Table 10.1 Sources of compositional data
*Source*	*Description*
Primary publications	Articles in the scientific literature containing compositional data for foods
Secondary publications	Reviews or published compilations including compositional data
Unpublished reports	Reports ranging from analytical records to reports prepared for internal use within an organization, but not published in a formal sense
Analytical reports
specific	Analyses carried out specifically within a database programme
non-specific	Analytical work carried out for other purposes

Primary publications

This category includes compositional data in papers published in scientific journals. In addition to journals on food science and nutrition, those concerned with the analysis of food by-products, studies of soil treatment, animal and plant husbandry, and analytical method development, among others, are included.

While these papers have usually been subject to peer review and refereeing, the work will generally have been evaluated with regard to the primary purpose of the study, and not necessarily the quality of the compositional values as such. Thus, the experimental sections of papers may often contain insufficient detail to permit use of these values without application of the formal criteria discussed below. Nevertheless, these data have a clear unequivocal source and can usually be related directly to specific foods and analytical work.

Secondary publications

This category includes reviews, other published compilations of compositional data (including food composition tables and computerized databases) and material published in books or unrefereed journals. The values given in this category may be more difficult to evaluate against the formal criteria. For example, data from other food composition tables should ideally lead the compiler to the sources of the data, published or unpublished, but frequently the source leads only to another set of tables. When compositional values are published in unrefereed publications, the compiler may have to consult the author or the compilers of the database before the values can be properly evaluated.

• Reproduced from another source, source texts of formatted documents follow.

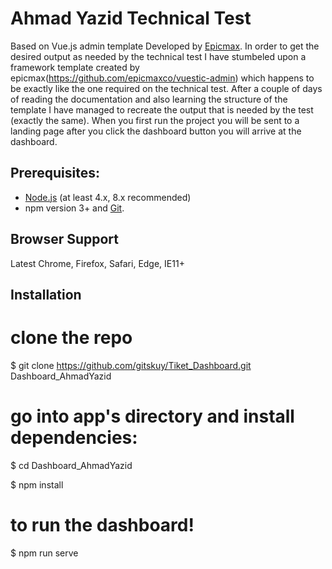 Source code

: # Ahmad Yazid Technical Test

Based on Vue.js admin template Developed by [Epicmax](https://epicmax.co/).
In order to get the desired output as needed by the technical test I have stumbeled upon
a framework template created by epicmax(https://github.com/epicmaxco/vuestic-admin) which happens to be exactly like the one required on the technical test. After a couple of days of reading the documentation and also learning the structure of the template I have managed to recreate the output that is needed by the test (exactly the same). When you first run the project you will be sent to a landing page after you click the dashboard button you will arrive at the dashboard.

## Prerequisites:

- [Node.js](https://nodejs.org/en/) (at least 4.x, 8.x recommended)
- npm version 3+ and [Git](https://git-scm.com/).

## Browser Support

Latest Chrome, Firefox, Safari, Edge, IE11+

## Installation

# clone the repo

\$ git clone https://github.com/gitskuy/Tiket_Dashboard.git Dashboard_AhmadYazid

# go into app's directory and install dependencies:

\$ cd Dashboard_AhmadYazid

\$ npm install

# to run the dashboard!

\$ npm run serve
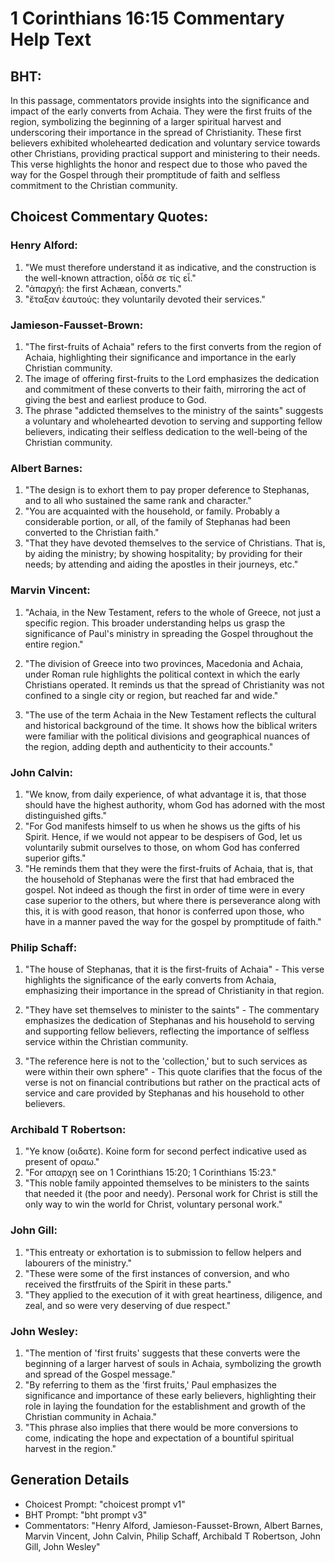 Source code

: # 1 Corinthians 16:15 Commentary Help Text

## BHT:
In this passage, commentators provide insights into the significance and impact of the early converts from Achaia. They were the first fruits of the region, symbolizing the beginning of a larger spiritual harvest and underscoring their importance in the spread of Christianity. These first believers exhibited wholehearted dedication and voluntary service towards other Christians, providing practical support and ministering to their needs. This verse highlights the honor and respect due to those who paved the way for the Gospel through their promptitude of faith and selfless commitment to the Christian community.

## Choicest Commentary Quotes:
### Henry Alford:
1. "We must therefore understand it as indicative, and the construction is the well-known attraction, οἶδά σε τίς εἶ." 
2. "ἀπαρχή: the first Achæan, converts."
3. "ἔταξαν ἑαυτούς: they voluntarily devoted their services."

### Jamieson-Fausset-Brown:
1. "The first-fruits of Achaia" refers to the first converts from the region of Achaia, highlighting their significance and importance in the early Christian community.
2. The image of offering first-fruits to the Lord emphasizes the dedication and commitment of these converts to their faith, mirroring the act of giving the best and earliest produce to God.
3. The phrase "addicted themselves to the ministry of the saints" suggests a voluntary and wholehearted devotion to serving and supporting fellow believers, indicating their selfless dedication to the well-being of the Christian community.

### Albert Barnes:
1. "The design is to exhort them to pay proper deference to Stephanas, and to all who sustained the same rank and character."
2. "You are acquainted with the household, or family. Probably a considerable portion, or all, of the family of Stephanas had been converted to the Christian faith."
3. "That they have devoted themselves to the service of Christians. That is, by aiding the ministry; by showing hospitality; by providing for their needs; by attending and aiding the apostles in their journeys, etc."

### Marvin Vincent:
1. "Achaia, in the New Testament, refers to the whole of Greece, not just a specific region. This broader understanding helps us grasp the significance of Paul's ministry in spreading the Gospel throughout the entire region." 

2. "The division of Greece into two provinces, Macedonia and Achaia, under Roman rule highlights the political context in which the early Christians operated. It reminds us that the spread of Christianity was not confined to a single city or region, but reached far and wide." 

3. "The use of the term Achaia in the New Testament reflects the cultural and historical background of the time. It shows how the biblical writers were familiar with the political divisions and geographical nuances of the region, adding depth and authenticity to their accounts."

### John Calvin:
1. "We know, from daily experience, of what advantage it is, that those should have the highest authority, whom God has adorned with the most distinguished gifts."
2. "For God manifests himself to us when he shows us the gifts of his Spirit. Hence, if we would not appear to be despisers of God, let us voluntarily submit ourselves to those, on whom God has conferred superior gifts."
3. "He reminds them that they were the first-fruits of Achaia, that is, that the household of Stephanas were the first that had embraced the gospel. Not indeed as though the first in order of time were in every case superior to the others, but where there is perseverance along with this, it is with good reason, that honor is conferred upon those, who have in a manner paved the way for the gospel by promptitude of faith."

### Philip Schaff:
1. "The house of Stephanas, that it is the first-fruits of Achaia" - This verse highlights the significance of the early converts from Achaia, emphasizing their importance in the spread of Christianity in that region.

2. "They have set themselves to minister to the saints" - The commentary emphasizes the dedication of Stephanas and his household to serving and supporting fellow believers, reflecting the importance of selfless service within the Christian community.

3. "The reference here is not to the 'collection,' but to such services as were within their own sphere" - This quote clarifies that the focus of the verse is not on financial contributions but rather on the practical acts of service and care provided by Stephanas and his household to other believers.

### Archibald T Robertson:
1. "Ye know (οιδατε). Koine form for second perfect indicative used as present of οραω." 
2. "For απαρχη see on 1 Corinthians 15:20; 1 Corinthians 15:23." 
3. "This noble family appointed themselves to be ministers to the saints that needed it (the poor and needy). Personal work for Christ is still the only way to win the world for Christ, voluntary personal work."

### John Gill:
1. "This entreaty or exhortation is to submission to fellow helpers and labourers of the ministry."
2. "These were some of the first instances of conversion, and who received the firstfruits of the Spirit in these parts."
3. "They applied to the execution of it with great heartiness, diligence, and zeal, and so were very deserving of due respect."

### John Wesley:
1. "The mention of 'first fruits' suggests that these converts were the beginning of a larger harvest of souls in Achaia, symbolizing the growth and spread of the Gospel message."
2. "By referring to them as the 'first fruits,' Paul emphasizes the significance and importance of these early believers, highlighting their role in laying the foundation for the establishment and growth of the Christian community in Achaia."
3. "This phrase also implies that there would be more conversions to come, indicating the hope and expectation of a bountiful spiritual harvest in the region."


## Generation Details
- Choicest Prompt: "choicest prompt v1"
- BHT Prompt: "bht prompt v3"
- Commentators: "Henry Alford, Jamieson-Fausset-Brown, Albert Barnes, Marvin Vincent, John Calvin, Philip Schaff, Archibald T Robertson, John Gill, John Wesley"
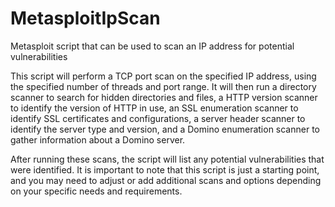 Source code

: # MetasploitIpScan
Metasploit script that can be used to scan an IP address for potential vulnerabilities

This script will perform a TCP port scan on the specified IP address, using the specified number of threads and port range. It will then run a directory scanner to search for hidden directories and files, a HTTP version scanner to identify the version of HTTP in use, an SSL enumeration scanner to identify SSL certificates and configurations, a server header scanner to identify the server type and version, and a Domino enumeration scanner to gather information about a Domino server.

After running these scans, the script will list any potential vulnerabilities that were identified. It is important to note that this script is just a starting point, and you may need to adjust or add additional scans and options depending on your specific needs and requirements.
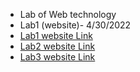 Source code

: - Lab of Web technology
- Lab1 (website)- 4/30/2022
- [Lab1 website Link](https://santosh0607.github.io/wt-lab-assignment/Lab/lab1/)
- [Lab2 website Link](https://santosh0607.github.io/wt-lab-assignment/Lab/lab2/)
- [Lab3 website Link](https://santosh0607.github.io/wt-lab-assignment/Lab/lab3/)
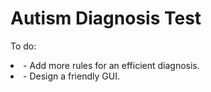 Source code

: # Autism Diagnosis Test

To do:
<li> - Add more rules for an efficient diagnosis. </li>
<li> - Design a friendly GUI. </li>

Some compositional data are published in their original form in food composition tables, as in, for example, The composition of foods (McCance and Widdowson, 1940, 1946, 1960; Paul and Southgate, 1978), where primary analytical values were published. In the 1960 edition, material taken from the literature was fully referenced. The 1978 edition provided keys to the laboratories supplying analytical values specifically obtained for the edition, the methods used and references for material taken from the literature. In subsequent editions (Holland et al., 1991; Food Standards Agency, 2002) and the supplements (Holland, Unwin and Buss, 1992a, 1192b; Holland et al., 1991; Holland, Welch and Buss, 1992; Holland, Brown and Buss, 1993; Chan, Brown and Buss, 1994; Chan et al., 1995, 1997; MAFF, 1998) to the United Kingdom food composition tables (which constitute the primary United Kingdom nutritional data), the publication of the keys was discontinued for reasons of economy, but the information is still available from the publishers. Many countries continue to publish details of their sample and analytical documentation, abridged or complete, and this is to be encouraged. Whether released in printed publications or not, all data compilation centres should be able to make documentation details available to users as required.

Unpublished reports

This category includes compositional data that have been collected into a document prepared for limited circulation, frequently for internal use in commercial companies, institutions or government departments. The application of formal criteria to these data is often difficult and depends on the nature of the document. These reports often contain original analytical data and, as such, can be valuable sources of compositional values. Alternatively, the data may be used as confirmatory or to provide some indication of variation in a particular constituent. The authors should be consulted, where possible, if there is any doubt or confusion about the values.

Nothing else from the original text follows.